* _What you need to do_:
Each line containing the string "state" should be copied out of the entries.

(Source texts of formatted documents)
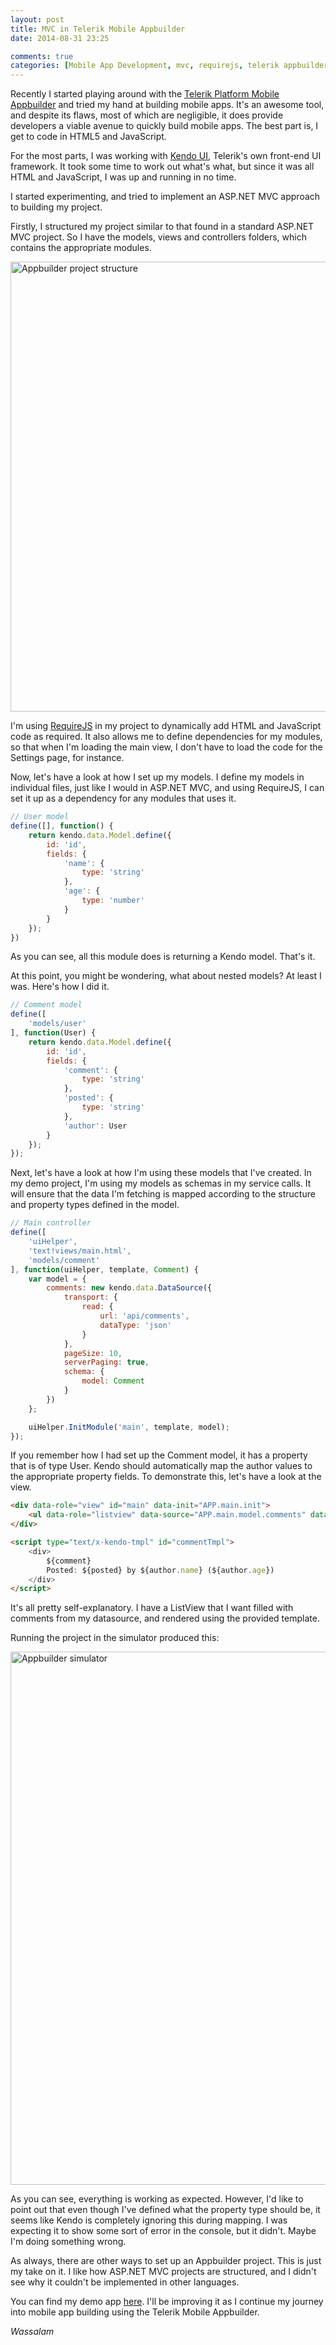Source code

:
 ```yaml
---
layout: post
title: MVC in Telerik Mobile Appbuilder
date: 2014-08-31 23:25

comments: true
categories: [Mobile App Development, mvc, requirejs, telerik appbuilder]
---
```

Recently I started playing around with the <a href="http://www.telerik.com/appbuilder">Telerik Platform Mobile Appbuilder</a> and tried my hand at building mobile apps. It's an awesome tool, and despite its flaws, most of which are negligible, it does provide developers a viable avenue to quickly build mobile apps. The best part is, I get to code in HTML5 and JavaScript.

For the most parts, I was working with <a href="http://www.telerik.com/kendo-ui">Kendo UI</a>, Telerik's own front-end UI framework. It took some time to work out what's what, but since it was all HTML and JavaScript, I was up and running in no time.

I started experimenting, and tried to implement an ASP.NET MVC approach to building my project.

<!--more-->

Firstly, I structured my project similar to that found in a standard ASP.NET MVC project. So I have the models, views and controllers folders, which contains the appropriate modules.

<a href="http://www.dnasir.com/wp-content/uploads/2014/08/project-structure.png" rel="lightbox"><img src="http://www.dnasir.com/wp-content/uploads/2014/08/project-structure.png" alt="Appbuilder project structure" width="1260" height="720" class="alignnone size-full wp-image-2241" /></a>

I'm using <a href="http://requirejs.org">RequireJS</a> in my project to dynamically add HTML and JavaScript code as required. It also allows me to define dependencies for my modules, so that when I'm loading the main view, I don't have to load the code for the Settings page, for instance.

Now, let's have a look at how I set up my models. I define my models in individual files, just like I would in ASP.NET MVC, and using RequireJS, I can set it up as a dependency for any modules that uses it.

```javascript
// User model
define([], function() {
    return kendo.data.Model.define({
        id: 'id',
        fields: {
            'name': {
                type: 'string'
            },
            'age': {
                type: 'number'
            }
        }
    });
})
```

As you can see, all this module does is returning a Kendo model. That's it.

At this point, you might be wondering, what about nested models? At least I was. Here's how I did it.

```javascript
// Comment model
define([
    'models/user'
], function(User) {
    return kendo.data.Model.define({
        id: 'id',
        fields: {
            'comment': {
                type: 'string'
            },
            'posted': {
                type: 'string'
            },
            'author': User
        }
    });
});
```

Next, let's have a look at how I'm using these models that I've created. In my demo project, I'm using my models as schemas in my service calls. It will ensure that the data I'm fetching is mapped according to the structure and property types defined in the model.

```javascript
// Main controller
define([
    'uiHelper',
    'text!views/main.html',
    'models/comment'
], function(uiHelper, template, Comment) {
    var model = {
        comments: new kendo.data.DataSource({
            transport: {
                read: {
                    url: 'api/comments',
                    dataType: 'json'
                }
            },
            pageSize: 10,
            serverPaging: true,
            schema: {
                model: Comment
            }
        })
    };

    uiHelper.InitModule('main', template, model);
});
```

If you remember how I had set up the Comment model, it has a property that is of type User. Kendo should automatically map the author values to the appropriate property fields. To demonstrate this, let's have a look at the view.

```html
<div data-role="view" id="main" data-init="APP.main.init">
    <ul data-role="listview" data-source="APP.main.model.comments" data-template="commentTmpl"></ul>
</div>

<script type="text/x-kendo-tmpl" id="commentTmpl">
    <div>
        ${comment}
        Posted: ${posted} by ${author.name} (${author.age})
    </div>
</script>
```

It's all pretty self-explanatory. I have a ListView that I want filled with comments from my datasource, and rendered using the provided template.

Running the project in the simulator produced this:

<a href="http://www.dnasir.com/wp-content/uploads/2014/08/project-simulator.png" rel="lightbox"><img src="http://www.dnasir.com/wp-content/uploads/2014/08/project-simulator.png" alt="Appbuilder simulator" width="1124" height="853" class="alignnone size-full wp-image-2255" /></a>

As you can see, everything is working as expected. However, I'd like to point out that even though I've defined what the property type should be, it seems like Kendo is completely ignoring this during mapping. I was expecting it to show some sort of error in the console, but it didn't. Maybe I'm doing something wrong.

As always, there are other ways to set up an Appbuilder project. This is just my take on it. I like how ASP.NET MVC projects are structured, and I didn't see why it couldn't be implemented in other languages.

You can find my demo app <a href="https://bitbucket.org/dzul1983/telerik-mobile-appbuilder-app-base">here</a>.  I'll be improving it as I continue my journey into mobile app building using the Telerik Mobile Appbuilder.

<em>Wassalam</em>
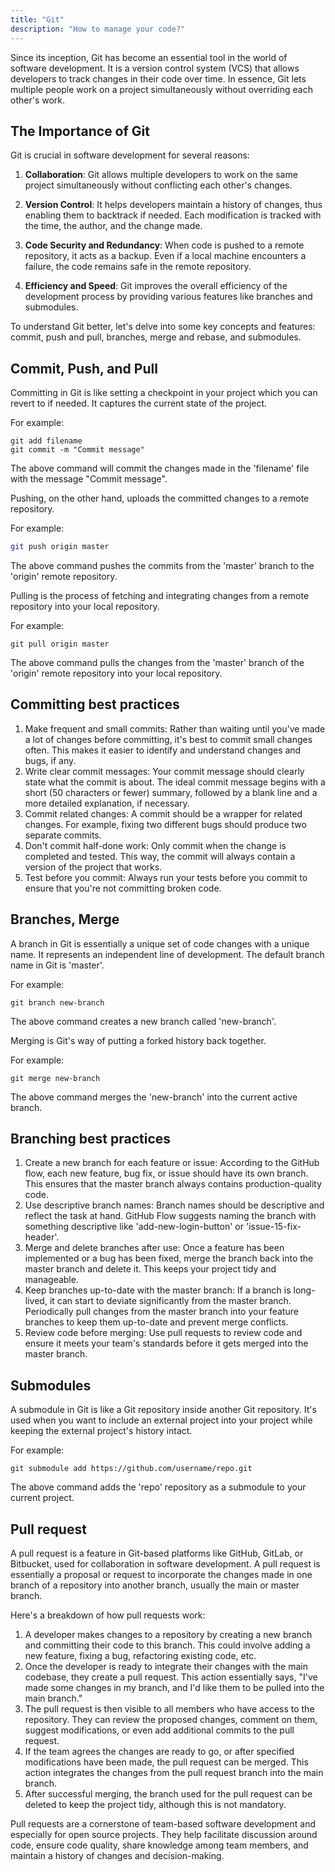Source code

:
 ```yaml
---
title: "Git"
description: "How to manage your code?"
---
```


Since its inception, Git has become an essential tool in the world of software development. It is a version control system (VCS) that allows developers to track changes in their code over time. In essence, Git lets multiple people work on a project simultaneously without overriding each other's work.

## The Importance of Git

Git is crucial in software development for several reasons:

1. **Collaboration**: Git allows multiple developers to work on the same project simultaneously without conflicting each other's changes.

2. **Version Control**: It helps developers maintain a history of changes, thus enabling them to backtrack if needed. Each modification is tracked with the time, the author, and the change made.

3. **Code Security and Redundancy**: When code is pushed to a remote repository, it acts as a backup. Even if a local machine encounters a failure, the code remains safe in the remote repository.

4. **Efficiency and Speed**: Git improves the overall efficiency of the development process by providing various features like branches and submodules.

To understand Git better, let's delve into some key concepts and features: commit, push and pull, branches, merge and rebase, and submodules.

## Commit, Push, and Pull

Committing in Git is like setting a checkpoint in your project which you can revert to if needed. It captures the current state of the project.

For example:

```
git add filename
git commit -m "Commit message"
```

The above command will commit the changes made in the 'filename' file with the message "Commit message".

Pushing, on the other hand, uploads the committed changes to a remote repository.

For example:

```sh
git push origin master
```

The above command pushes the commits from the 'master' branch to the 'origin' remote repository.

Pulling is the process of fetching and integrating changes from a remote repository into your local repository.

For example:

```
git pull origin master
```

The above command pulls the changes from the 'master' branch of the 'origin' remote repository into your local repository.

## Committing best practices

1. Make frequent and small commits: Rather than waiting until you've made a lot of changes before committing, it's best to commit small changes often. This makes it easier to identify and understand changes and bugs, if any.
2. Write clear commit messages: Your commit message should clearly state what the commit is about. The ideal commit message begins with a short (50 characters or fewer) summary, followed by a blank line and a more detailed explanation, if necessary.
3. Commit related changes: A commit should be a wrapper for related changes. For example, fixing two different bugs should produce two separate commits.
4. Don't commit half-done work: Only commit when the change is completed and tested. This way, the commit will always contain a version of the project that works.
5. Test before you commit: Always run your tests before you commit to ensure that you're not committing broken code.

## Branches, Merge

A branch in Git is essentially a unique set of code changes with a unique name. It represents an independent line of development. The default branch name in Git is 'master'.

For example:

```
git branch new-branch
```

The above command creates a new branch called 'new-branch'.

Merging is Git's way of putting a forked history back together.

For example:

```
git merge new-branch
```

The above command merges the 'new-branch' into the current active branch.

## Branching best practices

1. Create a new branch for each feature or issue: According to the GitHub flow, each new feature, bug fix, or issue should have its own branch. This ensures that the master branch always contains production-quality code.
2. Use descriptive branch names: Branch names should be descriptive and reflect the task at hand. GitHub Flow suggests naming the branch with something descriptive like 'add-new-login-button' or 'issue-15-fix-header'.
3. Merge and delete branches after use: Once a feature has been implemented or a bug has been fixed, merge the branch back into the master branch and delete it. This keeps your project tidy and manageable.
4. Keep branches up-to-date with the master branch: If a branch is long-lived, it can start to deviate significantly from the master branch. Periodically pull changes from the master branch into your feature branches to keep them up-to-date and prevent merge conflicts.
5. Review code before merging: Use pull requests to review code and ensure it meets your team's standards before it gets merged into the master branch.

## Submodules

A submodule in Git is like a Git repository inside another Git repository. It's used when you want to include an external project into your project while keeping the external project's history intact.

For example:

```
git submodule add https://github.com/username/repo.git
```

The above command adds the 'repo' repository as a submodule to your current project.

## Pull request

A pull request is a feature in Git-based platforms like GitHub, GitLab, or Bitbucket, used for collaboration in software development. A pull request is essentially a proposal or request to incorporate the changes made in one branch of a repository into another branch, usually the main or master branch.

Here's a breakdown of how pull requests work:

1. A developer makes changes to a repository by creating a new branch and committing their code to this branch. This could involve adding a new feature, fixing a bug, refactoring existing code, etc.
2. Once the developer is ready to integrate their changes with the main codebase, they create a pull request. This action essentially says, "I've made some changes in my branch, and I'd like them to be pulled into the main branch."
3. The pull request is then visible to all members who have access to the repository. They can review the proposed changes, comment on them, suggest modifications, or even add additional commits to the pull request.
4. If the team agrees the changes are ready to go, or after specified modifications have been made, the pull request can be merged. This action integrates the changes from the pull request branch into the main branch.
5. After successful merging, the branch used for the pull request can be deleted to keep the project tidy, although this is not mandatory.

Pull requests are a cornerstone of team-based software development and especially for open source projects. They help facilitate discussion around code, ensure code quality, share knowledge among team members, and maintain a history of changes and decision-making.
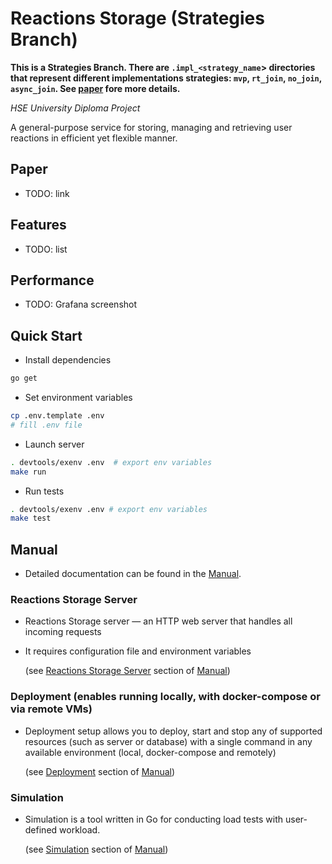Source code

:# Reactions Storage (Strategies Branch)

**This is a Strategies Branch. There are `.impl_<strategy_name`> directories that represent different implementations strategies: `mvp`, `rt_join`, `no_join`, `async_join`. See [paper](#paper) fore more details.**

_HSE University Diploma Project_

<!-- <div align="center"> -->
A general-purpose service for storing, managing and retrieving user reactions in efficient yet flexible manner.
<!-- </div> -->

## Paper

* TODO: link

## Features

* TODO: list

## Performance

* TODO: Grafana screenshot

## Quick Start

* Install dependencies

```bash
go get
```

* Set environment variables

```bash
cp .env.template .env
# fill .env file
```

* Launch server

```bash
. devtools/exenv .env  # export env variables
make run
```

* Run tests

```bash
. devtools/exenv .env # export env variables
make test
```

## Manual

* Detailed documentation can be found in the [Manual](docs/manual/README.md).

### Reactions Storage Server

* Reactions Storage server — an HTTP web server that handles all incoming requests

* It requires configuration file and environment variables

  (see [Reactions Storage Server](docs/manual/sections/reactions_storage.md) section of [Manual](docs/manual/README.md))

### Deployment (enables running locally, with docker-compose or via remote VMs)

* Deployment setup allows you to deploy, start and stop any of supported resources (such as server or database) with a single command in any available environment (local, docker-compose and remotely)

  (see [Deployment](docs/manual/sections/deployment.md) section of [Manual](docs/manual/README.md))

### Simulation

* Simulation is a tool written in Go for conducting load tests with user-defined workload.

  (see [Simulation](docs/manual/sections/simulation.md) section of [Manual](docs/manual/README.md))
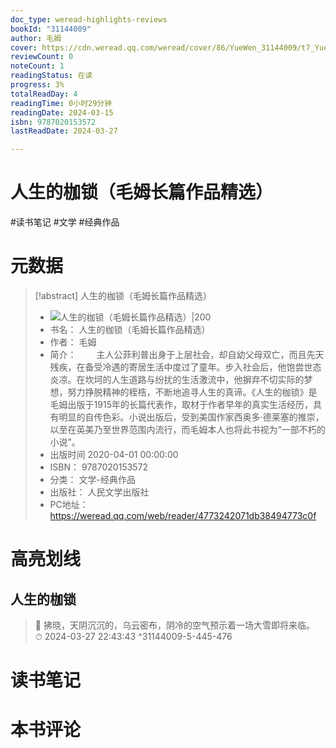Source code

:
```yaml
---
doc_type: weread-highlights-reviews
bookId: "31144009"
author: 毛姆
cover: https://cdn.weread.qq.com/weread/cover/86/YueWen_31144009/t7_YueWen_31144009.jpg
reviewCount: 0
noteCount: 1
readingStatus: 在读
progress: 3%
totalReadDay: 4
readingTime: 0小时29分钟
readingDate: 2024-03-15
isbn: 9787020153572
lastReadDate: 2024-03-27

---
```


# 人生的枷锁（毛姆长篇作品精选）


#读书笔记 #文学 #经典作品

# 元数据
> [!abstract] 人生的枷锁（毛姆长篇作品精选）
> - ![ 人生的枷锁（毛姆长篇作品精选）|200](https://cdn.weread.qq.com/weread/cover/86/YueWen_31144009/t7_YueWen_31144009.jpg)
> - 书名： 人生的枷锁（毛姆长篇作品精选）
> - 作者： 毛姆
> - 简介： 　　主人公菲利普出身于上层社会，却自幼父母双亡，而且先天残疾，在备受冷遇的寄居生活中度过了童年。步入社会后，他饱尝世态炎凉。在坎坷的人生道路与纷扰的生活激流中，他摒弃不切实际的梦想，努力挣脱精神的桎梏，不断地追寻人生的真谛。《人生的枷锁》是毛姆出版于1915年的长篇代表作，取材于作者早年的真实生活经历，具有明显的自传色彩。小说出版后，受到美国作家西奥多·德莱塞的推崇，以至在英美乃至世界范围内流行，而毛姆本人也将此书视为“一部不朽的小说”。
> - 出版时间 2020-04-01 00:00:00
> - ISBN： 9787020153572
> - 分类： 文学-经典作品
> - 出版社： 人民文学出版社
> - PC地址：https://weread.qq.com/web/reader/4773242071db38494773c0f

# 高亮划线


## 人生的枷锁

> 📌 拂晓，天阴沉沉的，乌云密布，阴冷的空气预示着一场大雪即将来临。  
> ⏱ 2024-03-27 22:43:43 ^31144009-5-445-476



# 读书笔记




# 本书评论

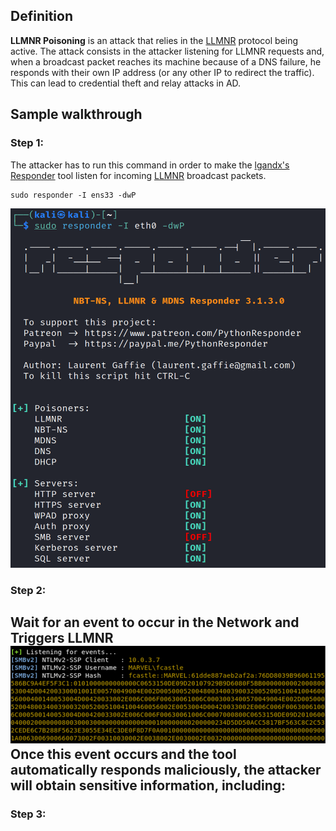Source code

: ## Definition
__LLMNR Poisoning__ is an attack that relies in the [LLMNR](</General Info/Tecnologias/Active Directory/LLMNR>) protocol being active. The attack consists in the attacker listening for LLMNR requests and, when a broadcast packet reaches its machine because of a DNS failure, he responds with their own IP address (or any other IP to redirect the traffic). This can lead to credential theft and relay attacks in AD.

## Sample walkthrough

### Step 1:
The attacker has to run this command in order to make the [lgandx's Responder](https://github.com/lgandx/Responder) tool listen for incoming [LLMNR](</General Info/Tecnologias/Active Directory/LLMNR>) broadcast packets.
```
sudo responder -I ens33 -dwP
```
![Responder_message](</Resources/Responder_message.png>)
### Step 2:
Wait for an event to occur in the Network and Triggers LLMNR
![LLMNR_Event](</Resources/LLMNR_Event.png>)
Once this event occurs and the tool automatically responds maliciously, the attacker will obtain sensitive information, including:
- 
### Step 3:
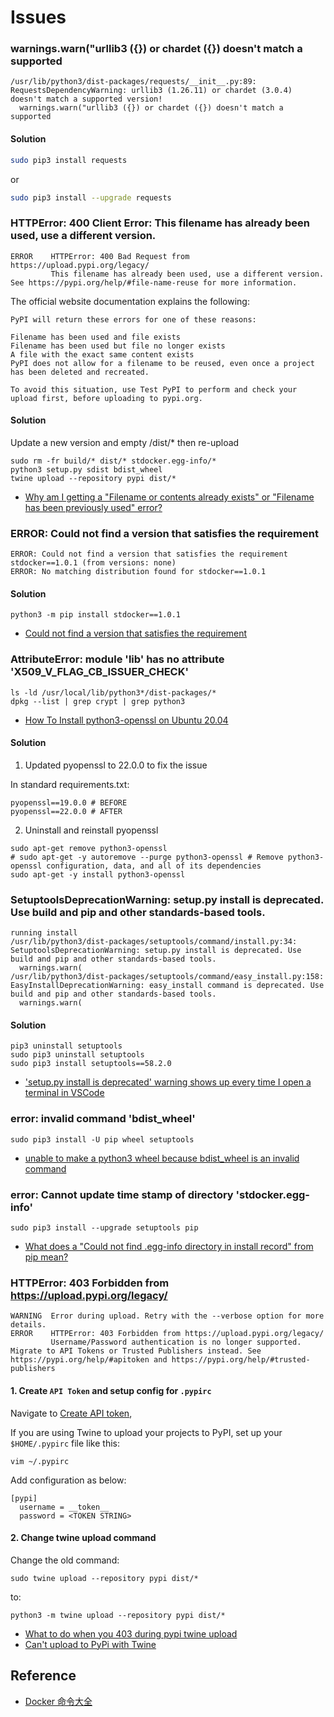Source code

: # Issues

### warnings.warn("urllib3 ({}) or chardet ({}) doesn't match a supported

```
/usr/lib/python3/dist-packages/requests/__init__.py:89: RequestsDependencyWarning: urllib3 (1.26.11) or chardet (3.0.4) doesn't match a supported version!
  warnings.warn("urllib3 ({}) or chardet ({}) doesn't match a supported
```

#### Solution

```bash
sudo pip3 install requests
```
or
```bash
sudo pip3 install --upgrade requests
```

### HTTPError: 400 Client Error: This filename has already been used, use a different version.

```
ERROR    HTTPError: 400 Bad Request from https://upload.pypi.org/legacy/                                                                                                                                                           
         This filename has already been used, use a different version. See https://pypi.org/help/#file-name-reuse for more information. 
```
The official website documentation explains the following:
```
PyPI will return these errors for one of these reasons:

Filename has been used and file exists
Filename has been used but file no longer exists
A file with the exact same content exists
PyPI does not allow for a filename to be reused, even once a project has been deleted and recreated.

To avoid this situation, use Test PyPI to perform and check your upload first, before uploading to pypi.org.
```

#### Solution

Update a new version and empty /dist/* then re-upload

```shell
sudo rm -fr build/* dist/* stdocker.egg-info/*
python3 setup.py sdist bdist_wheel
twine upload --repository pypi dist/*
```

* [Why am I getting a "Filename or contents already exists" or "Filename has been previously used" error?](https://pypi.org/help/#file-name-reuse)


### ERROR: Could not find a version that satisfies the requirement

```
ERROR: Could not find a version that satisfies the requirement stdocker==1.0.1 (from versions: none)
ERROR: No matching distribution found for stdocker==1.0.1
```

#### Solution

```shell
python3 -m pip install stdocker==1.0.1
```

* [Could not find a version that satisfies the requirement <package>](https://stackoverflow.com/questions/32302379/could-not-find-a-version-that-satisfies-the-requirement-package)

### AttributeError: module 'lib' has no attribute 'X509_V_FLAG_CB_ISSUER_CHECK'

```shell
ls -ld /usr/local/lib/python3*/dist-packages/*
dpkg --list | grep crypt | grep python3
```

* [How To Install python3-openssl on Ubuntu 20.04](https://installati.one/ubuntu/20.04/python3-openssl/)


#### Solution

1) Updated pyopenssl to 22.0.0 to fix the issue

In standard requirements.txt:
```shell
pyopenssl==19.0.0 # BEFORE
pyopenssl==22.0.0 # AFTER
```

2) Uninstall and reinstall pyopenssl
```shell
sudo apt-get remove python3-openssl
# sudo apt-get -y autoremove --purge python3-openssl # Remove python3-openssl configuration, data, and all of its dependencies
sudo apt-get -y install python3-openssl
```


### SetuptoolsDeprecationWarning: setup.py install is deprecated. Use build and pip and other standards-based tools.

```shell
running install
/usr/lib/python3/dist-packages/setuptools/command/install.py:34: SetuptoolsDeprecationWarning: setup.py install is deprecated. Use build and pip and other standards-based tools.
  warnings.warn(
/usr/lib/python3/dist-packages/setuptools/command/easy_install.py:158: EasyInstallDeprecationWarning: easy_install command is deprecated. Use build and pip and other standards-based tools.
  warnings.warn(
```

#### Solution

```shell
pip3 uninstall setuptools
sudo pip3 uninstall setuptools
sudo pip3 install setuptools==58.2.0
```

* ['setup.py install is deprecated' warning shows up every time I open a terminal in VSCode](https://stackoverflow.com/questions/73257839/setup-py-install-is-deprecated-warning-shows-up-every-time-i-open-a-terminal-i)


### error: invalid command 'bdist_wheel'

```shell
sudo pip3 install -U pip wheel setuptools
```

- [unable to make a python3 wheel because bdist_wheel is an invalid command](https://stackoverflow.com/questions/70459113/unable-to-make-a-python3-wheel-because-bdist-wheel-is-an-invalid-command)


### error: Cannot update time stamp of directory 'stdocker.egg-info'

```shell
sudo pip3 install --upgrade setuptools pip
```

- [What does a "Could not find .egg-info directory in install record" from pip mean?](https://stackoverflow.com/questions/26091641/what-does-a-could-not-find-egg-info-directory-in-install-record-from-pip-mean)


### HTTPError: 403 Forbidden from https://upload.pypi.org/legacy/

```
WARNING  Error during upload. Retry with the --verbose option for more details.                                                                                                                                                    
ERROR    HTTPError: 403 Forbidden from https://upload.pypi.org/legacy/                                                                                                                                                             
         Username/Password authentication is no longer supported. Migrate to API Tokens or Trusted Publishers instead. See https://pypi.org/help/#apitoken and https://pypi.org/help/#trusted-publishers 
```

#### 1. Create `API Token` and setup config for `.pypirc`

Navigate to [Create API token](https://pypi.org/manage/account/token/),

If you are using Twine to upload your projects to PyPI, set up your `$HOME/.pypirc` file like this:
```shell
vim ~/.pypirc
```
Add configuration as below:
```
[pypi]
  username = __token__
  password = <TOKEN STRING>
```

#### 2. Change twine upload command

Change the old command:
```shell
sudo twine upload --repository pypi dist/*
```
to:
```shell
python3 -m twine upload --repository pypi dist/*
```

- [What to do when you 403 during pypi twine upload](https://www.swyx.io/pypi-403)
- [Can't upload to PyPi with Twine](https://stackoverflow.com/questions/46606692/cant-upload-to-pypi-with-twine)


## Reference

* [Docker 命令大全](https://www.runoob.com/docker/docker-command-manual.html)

* _Answer space_:
Committing in Git is like setting a checkpoint in your project which you can revert to if needed. It captures the current state of the project.
2. Write clear commit messages: Your commit message should clearly state what the commit is about. The ideal commit message begins with a short (50 characters or fewer) summary, followed by a blank line and a more detailed explanation, if necessary.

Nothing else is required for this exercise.